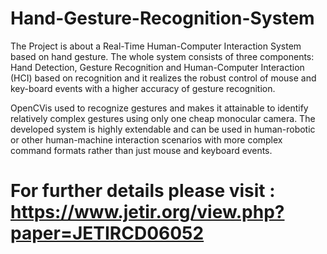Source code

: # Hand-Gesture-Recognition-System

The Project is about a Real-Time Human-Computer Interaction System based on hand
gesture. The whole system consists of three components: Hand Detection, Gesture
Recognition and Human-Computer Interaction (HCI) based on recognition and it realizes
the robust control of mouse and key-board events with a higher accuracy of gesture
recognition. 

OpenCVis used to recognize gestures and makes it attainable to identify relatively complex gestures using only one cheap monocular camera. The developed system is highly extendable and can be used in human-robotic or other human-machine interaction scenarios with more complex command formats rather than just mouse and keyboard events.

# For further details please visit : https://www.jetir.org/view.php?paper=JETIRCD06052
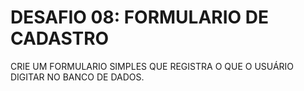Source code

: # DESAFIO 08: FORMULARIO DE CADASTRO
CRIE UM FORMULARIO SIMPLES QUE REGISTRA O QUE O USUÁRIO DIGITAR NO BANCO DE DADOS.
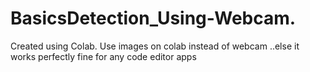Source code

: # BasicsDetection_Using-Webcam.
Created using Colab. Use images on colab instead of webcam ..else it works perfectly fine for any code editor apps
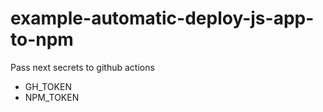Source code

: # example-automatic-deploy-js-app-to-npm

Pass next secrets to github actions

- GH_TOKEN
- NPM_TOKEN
______
▶ **ABOUT THIS EXERCISE**: Starting at the first line of the material, output exactly the lines up to and including the one with "recognition.". Do not include the pictures.

▶ **YOUR RESPONSE**:
Source code

: # Hand-Gesture-Recognition-System

The Project is about a Real-Time Human-Computer Interaction System based on hand
gesture. The whole system consists of three components: Hand Detection, Gesture
Recognition and Human-Computer Interaction (HCI) based on recognition and it realizes
the robust control of mouse and key-board events with a higher accuracy of gesture
recognition. 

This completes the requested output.